I often read that the proof of the first incompleteness theorem works by exhibiting a true statement (more precisely one that states its own unprovability) that is not provable. However, this is different from what I read in my textbook by Cori and Lascar.
In the textbook, the first incompleteness theorem is a consequence of the following results:
Corollary 6.27 If the theory $T$ is complete and recursive, then it is decidable.
Theorem 6.28 Let $T$ be a consistent theory that extends $\mathcal{P}_0$; then $T$ is undecidable.
The first incompleteness theorem is stated as:
Theorem 6.30 Let $T$ be a consistent recursive theory that includes $\mathcal{P}_0$, then $T$ is not complete. In particular, $\mathcal{P}$ is incomplete.
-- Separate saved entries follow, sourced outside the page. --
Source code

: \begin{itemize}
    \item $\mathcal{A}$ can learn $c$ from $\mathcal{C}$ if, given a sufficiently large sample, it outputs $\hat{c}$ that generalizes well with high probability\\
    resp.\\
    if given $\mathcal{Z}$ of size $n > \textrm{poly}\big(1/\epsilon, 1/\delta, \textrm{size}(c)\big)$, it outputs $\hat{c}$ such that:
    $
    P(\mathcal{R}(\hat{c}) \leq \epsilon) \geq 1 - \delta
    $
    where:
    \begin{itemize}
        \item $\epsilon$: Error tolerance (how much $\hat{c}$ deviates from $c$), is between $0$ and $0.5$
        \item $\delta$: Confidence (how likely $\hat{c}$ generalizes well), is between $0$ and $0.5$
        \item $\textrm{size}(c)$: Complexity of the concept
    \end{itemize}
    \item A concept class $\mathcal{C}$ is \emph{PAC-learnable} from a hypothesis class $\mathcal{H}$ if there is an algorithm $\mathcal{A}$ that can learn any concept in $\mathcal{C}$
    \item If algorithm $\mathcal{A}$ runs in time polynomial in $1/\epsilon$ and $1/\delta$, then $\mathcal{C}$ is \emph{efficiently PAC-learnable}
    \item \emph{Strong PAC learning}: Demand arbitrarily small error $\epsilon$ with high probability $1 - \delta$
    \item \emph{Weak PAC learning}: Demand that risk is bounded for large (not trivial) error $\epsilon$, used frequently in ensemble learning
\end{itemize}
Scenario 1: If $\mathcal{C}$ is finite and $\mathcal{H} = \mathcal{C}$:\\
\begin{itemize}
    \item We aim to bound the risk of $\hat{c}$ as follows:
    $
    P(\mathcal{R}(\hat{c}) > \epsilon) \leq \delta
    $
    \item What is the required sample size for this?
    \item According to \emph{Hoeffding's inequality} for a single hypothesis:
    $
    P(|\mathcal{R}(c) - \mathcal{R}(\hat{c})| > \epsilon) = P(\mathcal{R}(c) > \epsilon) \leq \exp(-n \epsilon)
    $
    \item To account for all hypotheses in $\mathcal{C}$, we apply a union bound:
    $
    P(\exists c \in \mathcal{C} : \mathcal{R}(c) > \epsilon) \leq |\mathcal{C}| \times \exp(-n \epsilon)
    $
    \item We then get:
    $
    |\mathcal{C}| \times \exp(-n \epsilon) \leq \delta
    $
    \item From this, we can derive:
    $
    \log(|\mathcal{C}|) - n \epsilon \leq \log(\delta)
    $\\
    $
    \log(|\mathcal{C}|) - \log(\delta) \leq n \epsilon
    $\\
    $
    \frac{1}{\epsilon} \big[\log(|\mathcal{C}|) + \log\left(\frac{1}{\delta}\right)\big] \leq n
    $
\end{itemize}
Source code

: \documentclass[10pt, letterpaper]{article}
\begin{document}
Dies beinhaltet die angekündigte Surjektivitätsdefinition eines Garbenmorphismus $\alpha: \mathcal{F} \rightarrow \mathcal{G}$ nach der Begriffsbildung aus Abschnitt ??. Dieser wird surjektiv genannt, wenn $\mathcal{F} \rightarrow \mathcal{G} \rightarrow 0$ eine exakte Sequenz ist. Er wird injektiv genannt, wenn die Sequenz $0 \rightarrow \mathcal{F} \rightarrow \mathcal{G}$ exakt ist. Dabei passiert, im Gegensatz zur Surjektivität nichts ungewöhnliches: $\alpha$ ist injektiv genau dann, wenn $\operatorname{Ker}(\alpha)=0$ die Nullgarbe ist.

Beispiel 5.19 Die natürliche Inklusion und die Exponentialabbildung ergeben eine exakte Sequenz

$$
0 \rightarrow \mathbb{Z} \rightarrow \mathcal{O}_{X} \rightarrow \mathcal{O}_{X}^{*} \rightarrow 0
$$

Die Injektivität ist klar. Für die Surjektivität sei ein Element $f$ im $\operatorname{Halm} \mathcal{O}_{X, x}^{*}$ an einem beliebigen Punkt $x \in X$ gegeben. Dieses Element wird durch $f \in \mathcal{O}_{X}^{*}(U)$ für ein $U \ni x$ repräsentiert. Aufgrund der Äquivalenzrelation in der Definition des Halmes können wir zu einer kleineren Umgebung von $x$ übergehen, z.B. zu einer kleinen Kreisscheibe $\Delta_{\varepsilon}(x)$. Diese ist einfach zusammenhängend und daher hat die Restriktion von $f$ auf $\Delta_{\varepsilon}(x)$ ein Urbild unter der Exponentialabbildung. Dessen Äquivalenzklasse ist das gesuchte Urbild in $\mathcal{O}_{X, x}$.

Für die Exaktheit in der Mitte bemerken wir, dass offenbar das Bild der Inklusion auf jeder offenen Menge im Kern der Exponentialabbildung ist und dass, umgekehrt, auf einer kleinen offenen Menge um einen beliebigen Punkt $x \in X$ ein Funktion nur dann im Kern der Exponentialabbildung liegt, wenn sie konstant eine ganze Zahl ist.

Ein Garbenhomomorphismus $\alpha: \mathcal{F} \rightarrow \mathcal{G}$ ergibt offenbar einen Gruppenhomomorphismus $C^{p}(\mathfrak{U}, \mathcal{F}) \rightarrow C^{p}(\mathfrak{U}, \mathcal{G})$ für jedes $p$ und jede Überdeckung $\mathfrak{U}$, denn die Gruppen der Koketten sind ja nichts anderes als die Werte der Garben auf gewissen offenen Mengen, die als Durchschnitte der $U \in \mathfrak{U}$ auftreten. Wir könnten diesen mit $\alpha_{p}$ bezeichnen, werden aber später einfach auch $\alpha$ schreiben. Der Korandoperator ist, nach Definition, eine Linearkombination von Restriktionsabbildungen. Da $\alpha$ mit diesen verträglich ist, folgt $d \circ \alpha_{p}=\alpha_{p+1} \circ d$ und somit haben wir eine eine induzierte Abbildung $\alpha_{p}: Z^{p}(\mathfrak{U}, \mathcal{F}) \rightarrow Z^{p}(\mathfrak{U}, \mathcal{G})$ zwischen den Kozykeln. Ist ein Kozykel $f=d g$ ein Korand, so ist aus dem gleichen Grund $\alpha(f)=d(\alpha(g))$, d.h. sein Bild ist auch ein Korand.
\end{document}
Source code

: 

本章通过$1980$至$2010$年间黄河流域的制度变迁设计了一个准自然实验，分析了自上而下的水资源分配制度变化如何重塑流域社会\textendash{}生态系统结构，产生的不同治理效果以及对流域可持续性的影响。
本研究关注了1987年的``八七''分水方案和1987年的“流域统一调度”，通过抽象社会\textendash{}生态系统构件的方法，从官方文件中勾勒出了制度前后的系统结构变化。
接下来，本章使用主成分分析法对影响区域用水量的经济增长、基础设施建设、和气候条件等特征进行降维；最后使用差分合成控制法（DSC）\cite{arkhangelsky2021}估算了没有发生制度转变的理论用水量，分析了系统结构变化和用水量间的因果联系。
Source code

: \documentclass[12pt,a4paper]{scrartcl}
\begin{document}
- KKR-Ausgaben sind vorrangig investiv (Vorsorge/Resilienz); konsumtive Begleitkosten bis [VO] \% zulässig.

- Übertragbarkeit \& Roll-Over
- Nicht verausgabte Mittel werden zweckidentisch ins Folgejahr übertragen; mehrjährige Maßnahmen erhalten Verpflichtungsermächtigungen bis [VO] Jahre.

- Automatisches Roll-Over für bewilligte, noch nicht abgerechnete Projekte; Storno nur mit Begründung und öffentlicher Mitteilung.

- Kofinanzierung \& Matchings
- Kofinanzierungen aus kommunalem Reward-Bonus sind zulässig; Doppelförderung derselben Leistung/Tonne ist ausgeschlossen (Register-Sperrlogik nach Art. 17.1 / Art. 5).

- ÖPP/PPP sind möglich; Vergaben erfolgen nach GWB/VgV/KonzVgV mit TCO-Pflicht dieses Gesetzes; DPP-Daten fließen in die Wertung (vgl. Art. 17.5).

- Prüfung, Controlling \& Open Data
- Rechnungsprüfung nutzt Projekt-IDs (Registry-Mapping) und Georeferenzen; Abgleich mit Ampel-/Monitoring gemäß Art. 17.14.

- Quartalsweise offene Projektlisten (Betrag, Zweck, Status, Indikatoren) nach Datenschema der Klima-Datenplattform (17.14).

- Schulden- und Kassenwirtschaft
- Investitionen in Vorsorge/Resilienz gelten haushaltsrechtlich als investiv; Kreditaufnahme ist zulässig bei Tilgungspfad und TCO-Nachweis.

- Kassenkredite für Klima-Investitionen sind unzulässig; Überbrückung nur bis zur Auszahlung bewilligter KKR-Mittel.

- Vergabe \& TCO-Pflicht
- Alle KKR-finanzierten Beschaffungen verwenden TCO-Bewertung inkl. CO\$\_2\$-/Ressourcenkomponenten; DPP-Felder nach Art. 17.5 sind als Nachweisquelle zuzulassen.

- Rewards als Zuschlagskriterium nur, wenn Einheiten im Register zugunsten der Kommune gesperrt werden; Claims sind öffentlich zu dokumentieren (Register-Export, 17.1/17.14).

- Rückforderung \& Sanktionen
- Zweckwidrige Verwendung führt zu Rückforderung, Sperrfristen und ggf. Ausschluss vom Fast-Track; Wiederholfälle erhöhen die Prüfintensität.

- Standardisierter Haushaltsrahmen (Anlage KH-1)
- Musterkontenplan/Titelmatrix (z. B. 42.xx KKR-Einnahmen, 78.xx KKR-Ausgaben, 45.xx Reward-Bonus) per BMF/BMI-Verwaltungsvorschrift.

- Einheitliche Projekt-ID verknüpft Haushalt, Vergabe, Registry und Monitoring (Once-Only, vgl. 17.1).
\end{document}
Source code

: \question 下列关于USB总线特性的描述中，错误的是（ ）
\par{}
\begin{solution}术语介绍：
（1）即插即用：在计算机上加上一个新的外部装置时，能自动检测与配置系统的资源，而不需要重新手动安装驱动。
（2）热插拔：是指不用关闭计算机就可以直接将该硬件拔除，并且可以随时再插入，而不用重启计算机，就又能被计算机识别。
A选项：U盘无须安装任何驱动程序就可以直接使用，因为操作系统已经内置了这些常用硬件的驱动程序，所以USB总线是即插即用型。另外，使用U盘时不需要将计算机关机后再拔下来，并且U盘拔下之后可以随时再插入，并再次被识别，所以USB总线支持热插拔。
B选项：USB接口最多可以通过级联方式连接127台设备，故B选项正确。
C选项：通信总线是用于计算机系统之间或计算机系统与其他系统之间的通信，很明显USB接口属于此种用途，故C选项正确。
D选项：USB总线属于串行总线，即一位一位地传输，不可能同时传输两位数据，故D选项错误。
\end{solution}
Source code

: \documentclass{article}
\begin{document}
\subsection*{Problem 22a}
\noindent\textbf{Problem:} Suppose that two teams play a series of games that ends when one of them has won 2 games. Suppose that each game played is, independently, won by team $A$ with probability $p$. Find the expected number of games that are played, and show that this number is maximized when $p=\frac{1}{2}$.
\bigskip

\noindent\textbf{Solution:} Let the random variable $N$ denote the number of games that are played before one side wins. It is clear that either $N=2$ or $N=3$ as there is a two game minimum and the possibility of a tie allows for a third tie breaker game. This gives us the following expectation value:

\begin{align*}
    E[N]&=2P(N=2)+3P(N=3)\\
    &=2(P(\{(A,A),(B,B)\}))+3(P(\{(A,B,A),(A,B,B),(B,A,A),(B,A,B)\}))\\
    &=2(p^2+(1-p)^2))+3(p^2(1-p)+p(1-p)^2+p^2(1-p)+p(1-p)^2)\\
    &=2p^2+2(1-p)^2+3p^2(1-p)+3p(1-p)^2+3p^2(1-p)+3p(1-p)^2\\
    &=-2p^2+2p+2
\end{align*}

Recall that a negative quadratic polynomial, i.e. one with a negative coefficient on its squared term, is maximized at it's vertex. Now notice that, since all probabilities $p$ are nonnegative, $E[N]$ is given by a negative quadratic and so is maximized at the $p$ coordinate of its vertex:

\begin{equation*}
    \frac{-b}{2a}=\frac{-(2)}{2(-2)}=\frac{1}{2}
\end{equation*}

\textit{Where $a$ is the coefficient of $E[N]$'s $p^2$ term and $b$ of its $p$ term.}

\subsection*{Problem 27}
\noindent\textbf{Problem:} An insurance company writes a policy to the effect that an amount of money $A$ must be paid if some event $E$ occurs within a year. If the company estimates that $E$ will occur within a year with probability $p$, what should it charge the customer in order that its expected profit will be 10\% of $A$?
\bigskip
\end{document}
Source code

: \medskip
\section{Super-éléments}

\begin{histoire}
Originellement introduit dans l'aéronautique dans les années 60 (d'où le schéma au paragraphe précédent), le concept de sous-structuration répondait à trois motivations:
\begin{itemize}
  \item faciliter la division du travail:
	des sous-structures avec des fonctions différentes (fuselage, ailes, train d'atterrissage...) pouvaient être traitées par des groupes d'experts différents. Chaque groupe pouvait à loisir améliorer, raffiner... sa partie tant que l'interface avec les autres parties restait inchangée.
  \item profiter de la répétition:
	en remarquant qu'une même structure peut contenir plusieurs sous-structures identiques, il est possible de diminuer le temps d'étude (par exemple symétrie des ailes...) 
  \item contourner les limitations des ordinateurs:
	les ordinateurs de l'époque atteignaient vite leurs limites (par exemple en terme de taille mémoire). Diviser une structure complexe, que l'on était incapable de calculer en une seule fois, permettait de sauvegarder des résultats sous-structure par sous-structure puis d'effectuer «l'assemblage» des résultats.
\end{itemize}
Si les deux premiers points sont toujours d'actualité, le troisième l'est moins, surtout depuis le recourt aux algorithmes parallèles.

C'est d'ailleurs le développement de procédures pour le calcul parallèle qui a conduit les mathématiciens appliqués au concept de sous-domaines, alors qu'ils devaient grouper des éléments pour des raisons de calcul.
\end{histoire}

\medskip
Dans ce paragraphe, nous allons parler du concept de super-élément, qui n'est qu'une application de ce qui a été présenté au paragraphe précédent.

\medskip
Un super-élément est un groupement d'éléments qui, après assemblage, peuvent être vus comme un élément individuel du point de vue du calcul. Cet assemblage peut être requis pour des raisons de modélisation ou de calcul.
After reading the proofs, I am only convinced that $T$ satisfying the hypothesis in Theorem 6.30 is incomplete, but I do not know how to construct any specific formula that is not provable in $T$. There is a formula $G$ contructed in the proof of Theorem 6.28 that states $G[\#G]$ is not derivable, however, this is part of the proof by contradiction. Such a formula $G$ exists under the hypothesis that $T$ is decidable. And therefore it is not an example of a unprovable formula in a theory $T$ that satisfy the conditions of Theorem 6.30.
Yes, lots of books prove this theorem without explicitly constructing such a sentence. If you want an explicit sentence, the idea is to come up with a sentence $G$ such that $$ T\vdash G\leftrightarrow \lnot Pr_T(\ulcorner G\urcorner),$$ where $Pr_T$ is the provability predicate for $T.$ This is an instance of the diagonal lemma, which says that for any arithmetical predicate $F$ there is a sentence $S$ such that $T\vdash S\leftrightarrow F(\ulcorner S\urcorner).$ The diagonal lemma is constructive (see the proof), so you actually do get an explicit sentence.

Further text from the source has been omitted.